Saved data entries:
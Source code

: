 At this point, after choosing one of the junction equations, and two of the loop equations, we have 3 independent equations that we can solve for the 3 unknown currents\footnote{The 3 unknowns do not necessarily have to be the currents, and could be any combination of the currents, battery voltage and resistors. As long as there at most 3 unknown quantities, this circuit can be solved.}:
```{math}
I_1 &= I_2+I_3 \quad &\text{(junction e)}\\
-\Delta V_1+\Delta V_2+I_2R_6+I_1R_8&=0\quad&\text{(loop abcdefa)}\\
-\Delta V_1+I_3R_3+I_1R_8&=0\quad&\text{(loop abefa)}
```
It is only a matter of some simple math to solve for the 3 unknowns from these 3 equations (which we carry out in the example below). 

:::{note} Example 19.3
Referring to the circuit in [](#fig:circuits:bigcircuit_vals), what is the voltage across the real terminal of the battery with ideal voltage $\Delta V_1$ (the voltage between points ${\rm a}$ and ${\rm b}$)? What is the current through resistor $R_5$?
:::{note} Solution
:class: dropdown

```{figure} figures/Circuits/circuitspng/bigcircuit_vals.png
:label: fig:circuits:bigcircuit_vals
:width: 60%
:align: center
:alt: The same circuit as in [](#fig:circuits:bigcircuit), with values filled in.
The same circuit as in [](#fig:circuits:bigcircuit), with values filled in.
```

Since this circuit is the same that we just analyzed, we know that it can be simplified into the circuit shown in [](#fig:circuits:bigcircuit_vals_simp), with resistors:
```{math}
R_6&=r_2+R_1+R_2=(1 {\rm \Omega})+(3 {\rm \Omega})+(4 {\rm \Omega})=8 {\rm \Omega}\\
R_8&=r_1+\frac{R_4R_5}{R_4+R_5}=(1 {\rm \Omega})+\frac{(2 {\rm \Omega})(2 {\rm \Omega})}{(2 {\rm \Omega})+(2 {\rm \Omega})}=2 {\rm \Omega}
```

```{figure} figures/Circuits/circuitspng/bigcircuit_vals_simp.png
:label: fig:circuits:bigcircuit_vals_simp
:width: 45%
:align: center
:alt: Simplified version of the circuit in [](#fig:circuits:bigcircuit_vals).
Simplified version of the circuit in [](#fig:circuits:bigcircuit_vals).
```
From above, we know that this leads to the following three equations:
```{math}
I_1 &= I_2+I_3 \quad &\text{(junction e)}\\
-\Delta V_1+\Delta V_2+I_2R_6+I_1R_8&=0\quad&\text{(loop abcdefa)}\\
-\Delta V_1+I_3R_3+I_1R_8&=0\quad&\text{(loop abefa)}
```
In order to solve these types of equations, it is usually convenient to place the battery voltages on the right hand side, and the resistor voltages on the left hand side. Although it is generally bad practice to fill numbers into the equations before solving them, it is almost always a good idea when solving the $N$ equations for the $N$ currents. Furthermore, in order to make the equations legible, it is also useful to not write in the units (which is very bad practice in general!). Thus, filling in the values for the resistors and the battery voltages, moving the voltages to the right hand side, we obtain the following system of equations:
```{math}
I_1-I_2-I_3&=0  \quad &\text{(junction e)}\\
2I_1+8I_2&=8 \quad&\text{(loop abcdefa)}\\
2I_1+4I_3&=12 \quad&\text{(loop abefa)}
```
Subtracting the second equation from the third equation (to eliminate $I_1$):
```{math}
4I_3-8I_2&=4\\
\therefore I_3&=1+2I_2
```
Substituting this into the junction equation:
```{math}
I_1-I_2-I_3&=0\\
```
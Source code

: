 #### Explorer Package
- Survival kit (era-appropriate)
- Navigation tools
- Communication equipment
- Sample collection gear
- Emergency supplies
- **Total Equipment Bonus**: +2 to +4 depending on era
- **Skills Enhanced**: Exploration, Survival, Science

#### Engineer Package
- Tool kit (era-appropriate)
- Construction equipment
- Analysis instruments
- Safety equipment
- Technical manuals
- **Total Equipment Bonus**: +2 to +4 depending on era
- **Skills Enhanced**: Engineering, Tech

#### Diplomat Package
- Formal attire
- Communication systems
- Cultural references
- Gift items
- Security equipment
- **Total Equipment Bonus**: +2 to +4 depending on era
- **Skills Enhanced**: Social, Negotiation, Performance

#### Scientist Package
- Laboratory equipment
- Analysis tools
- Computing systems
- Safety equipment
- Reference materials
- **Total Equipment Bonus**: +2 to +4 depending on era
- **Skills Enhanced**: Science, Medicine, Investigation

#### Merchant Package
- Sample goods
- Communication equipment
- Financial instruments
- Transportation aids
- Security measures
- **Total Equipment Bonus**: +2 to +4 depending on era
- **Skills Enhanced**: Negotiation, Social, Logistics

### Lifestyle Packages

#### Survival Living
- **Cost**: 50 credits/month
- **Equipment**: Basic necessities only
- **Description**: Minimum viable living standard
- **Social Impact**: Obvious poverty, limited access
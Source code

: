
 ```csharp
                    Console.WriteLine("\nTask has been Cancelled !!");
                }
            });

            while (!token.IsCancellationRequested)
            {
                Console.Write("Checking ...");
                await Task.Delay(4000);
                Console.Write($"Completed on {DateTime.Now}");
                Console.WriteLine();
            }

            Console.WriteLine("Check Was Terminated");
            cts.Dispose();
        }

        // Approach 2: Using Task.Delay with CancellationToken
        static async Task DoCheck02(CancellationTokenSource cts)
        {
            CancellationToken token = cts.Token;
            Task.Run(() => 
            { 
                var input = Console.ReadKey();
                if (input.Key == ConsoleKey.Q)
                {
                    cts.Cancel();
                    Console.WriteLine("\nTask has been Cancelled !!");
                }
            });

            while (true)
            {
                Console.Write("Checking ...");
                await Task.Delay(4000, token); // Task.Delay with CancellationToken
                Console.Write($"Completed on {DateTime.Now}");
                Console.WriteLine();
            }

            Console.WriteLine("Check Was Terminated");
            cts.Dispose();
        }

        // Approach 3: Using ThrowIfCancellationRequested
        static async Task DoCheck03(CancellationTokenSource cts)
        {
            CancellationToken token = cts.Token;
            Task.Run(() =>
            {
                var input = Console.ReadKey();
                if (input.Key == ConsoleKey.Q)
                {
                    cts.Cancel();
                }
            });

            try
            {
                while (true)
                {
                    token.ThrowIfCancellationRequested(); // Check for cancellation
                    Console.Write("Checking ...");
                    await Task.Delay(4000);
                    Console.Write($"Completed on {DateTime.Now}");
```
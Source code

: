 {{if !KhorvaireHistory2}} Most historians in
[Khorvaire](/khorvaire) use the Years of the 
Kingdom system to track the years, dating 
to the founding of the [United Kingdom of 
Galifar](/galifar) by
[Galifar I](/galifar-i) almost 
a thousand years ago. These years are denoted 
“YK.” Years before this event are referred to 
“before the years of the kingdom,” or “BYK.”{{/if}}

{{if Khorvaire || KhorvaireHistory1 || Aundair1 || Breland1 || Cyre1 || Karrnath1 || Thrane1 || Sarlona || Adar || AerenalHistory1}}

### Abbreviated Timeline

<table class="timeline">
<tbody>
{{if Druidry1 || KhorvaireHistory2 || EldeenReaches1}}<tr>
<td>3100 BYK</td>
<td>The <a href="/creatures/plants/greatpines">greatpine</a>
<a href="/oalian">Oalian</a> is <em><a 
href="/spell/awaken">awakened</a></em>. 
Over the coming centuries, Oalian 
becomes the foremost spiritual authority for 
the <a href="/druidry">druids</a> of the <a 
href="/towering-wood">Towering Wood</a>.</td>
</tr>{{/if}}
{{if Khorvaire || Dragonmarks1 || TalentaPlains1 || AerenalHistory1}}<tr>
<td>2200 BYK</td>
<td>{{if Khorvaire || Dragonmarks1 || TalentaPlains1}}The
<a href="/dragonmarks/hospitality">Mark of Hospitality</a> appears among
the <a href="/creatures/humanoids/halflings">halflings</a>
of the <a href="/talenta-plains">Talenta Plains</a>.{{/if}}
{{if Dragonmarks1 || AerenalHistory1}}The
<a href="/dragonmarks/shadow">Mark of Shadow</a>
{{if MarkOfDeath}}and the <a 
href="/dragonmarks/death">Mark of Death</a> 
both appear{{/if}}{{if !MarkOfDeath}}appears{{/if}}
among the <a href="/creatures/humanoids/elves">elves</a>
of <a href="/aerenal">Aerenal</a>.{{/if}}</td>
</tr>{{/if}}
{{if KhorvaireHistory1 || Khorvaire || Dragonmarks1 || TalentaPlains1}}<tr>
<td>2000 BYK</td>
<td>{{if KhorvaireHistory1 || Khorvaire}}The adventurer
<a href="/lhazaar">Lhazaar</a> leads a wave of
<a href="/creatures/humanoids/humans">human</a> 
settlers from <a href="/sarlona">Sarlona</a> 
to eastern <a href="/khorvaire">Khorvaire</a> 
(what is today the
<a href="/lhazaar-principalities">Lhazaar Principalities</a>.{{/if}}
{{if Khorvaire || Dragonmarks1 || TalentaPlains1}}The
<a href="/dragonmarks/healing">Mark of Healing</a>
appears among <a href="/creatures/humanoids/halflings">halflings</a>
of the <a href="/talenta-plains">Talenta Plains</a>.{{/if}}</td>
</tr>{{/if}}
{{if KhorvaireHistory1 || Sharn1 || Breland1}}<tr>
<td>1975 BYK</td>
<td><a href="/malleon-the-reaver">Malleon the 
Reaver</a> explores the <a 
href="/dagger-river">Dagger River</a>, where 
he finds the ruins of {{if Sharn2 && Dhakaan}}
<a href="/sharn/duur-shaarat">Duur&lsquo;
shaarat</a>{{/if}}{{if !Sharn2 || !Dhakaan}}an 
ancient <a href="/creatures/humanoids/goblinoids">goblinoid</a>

Your goal: Report all lines of the data above that include the string "galifar".

Answer section:
Galifar](/galifar) by
[Galifar I](/galifar-i) almost 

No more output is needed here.